The Board was of the view that expenses related to relocation, if engaged, can only be reimbursed if receipts can be provided and that nothing in the file allowed a determination whether the grievor was denied reimbursement of any relocation expenses to which she may have been entitled. The Board suggested that if the grievor believes she is entitled to more, she should request the Director Compensation and Benefits Administration to proceed with a review of her file.

The regulation governing SE in effect at the time was Compensation and Benefits Instructions (CBI) article 209.997. One of the conditions for entitlement to SE benefits was that a Canadian Forces (CF) Member have a dependant who was normally residing with the member at the member's place of duty. Although the grievor was married and did have a dependant at the time she was posted, her husband never resided with her. Consequently, the Board found the grievor was not entitled to SE benefits and received them in error.

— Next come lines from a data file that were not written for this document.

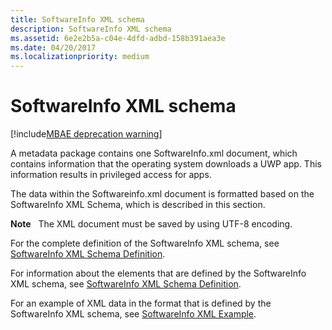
 ```yaml
---
title: SoftwareInfo XML schema
description: SoftwareInfo XML schema
ms.assetid: 6e2e2b5a-c04e-4dfd-adbd-158b391aea3e
ms.date: 04/20/2017
ms.localizationpriority: medium
---
```


# SoftwareInfo XML schema

[!include[MBAE deprecation warning](mbae-deprecation-warning.md)]

A metadata package contains one SoftwareInfo.xml document, which contains information that the operating system downloads a UWP app. This information results in privileged access for apps.

The data within the Softwareinfo.xml document is formatted based on the SoftwareInfo XML Schema, which is described in this section.

**Note**  
The XML document must be saved by using UTF-8 encoding.

 

For the complete definition of the SoftwareInfo XML schema, see [SoftwareInfo XML Schema Definition](softwareinfo-xml-schema-definition.md).

For information about the elements that are defined by the SoftwareInfo XML schema, see [SoftwareInfo XML Schema Definition](softwareinfo-xml-schema-definition.md).

For an example of XML data in the format that is defined by the SoftwareInfo XML schema, see [SoftwareInfo XML Example](softwareinfo-xml-example.md).

 

 





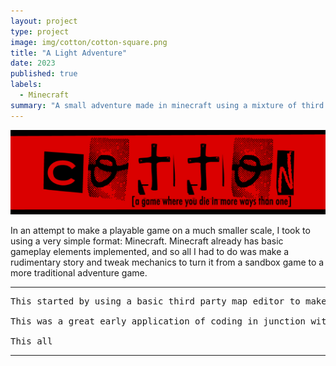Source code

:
 ```yaml
---
layout: project
type: project
image: img/cotton/cotton-square.png
title: "A Light Adventure"
date: 2023
published: true
labels:
  - Minecraft
summary: "A small adventure made in minecraft using a mixture of third party software and in game command line."
---
```


<img class="img-fluid" src="../img/cotton/cotton-header.png">

In an attempt to make a playable game on a much smaller scale, I took to using a very simple format: Minecraft. Minecraft already has basic gameplay elements implemented, and so all I had to do was make a rudimentary story and tweak mechanics to turn it from a sandbox game to a more traditional adventure game. 

<hr>

<pre>
This started by using a basic third party map editor to make a more "on rails" experience, while keeping it from feeling too contained. Then I just had to use in game command blocks, terminals that can be set to run console commands, to add in experiences that were less likely to be found in minecraft. 

This was a great early application of coding in junction with other software. I had to work within the boundaries of minecraft, as even the third pary software I used simply edited text files, although on a grand scale.

This all
</pre>

<hr>
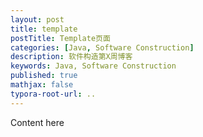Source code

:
 ```yaml
---
layout: post
title: template
postTitle: Template页面
categories: [Java, Software Construction]
description: 软件构造第X周博客
keywords: Java, Software Construction
published: true
mathjax: false
typora-root-url: ..
---
```


Content here

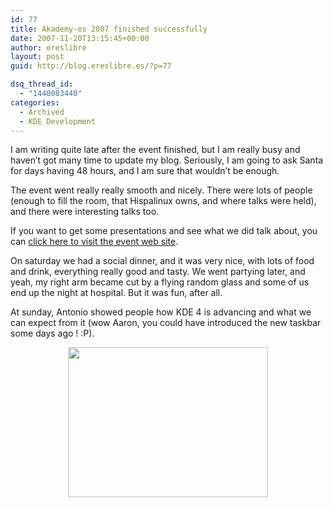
 ```yaml
---
id: 77
title: Akademy-es 2007 finished successfully
date: 2007-11-20T13:15:45+00:00
author: ereslibre
layout: post
guid: http://blog.ereslibre.es/?p=77

dsq_thread_id:
  - "1440083440"
categories:
  - Archived
  - KDE Development
---
```

I am writing quite late after the event finished, but I am really busy and haven&#8217;t got many time to update my blog. Seriously, I am going to ask Santa for days having 48 hours, and I am sure that wouldn&#8217;t be enough.

The event went really really smooth and nicely. There were lots of people (enough to fill the room, that Hispalinux owns, and where talks were held), and there were interesting talks too.

If you want to get some presentations and see what we did talk about, you can <a href="http://www.ereslibre.es/akademy-es" target="_blank">click here to visit the event web site</a>.

On saturday we had a social dinner, and it was very nice, with lots of food and drink, everything really good and tasty. We went partying later, and yeah, my right arm became cut by a flying random glass and some of us end up the night at hospital. But it was fun, after all.

At sunday, Antonio showed people how KDE 4 is advancing and what we can expect from it (wow Aaron, you could have introduced the new taskbar some days ago ! :P).

<p align="center">
  <a href="http://media.ereslibre.es/2007/11/akademyesgrupo.jpg" target="_blank"><img src="http://media.ereslibre.es/2007/11/akademyesgrupo.jpg" height="240" width="320" /></a>
</p>
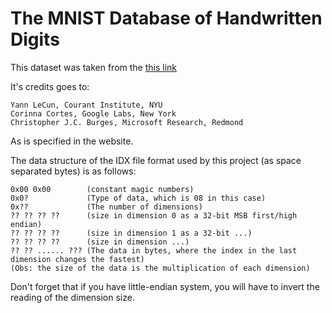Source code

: # The MNIST Database of Handwritten Digits

This dataset was taken from the [this link](http://yann.lecun.com/exdb/mnist/)

It's credits goes to:

```
Yann LeCun, Courant Institute, NYU
Corinna Cortes, Google Labs, New York
Christopher J.C. Burges, Microsoft Research, Redmond
```

As is specified in the website.

The data structure of the IDX file format used by this project (as space separated bytes) is as follows:

```
0x00 0x00        (constant magic numbers)
0x0?             (Type of data, which is 08 in this case)
0x??             (The number of dimensions)
?? ?? ?? ??      (size in dimension 0 as a 32-bit MSB first/high endian)
?? ?? ?? ??      (size in dimension 1 as a 32-bit ...)
?? ?? ?? ??      (size in dimension ...)
?? ?? ...... ??? (The data in bytes, where the index in the last dimension changes the fastest)
(Obs: the size of the data is the multiplication of each dimension)
```

Don't forget that if you have little-endian system, you will have to invert the reading of the dimension size.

Similarly to other cases reviewed on this issue, the Board was of the view that it is unreasonable and unjust to collect this debt from the grievor and that a Treasury Board (TB) submission recommending remission of this portion of the debt should be prepared. However, in this case, the Board was of the opinion that both the CF and the grievor shared responsibility concerning the error and that only half of the debt should be remitted.

On the issue of R&Q, the Board noted that in accordance with article 11.2.11 of the Canadian Forces Integrated Relocation Program 2009, CF members proceeding to their new place of duty without dependants must occupy single quarters (SQ) when available. The Board understood that because the grievor was given IR status and had applied for SE, as R&Q were available, she had no choice but to live on base and draw CF rations. The Board noted that with the grievor not being entitled to SE and unaccompanied by her husband, expenses related to food and lodgings were inescapable; however, because of the obligation to use R&Q, the grievor was precluded from seeking alternative lodgings and meal options which may have been cheaper than those offered on base.

The Board consulted Statistics Canada's Web Site and queried food and shelter expenditures for a one-person household in living rented quarters in the area of the grievor's place of duty. The Board concluded that by insisting that the grievor live on base and draw CF rations, her accommodation expenses were much higher than they could have been. In the circumstances, the Board was of the view that the grievor's debt should be abated by $6,566.21 for rations and $1,150.00 for quarters, the difference between what she paid on base and what she would have paid on average, on the economy. Furthermore, the Board noted that Queen's Regulations and Orders for the Canadian Forces (QR&O) article 208.52 gives the Chief of the Defence Staff (CDS) explicit authority to remit charges for R&Q. In the Board's view, by reducing the grievor's debt as proposed, the CDS would not provide free R&Q, but simply charge the grievor the "Canadian average" for shelter and food while posted at that location thus placing the grievor in a more realistic situation given that the sole reason she lived on base was due to her erroneous IR status.

The Board recommended to the CDS that he partially uphold the grievance.

The Board recommended that the CDS direct departmental authorities to prepare a submission (to be supported by the Minister of National Defence) to the TB requesting support for the remission of half the amount of $6,910.00 representing SE benefits paid in error, as per section 23 of the Financial Administrative Act. In the interim, the Board recommended that no further recovery action be taken until a decision on remission is made by the TB.

The Board also recommended to the CDS that in accordance with QR&O 208.52, he partially remit the grievor's R&Q charges as indicated above.

In the alternative, if the CDS does not agree with the recommendations above, the Board recommended that the repayment schedule currently in place ($150.00 per month) be maintained until another professional financial assessment is performed to determine, in light of the grievor's current situation, what would be an acceptable and reasonable monthly payment increase, if any.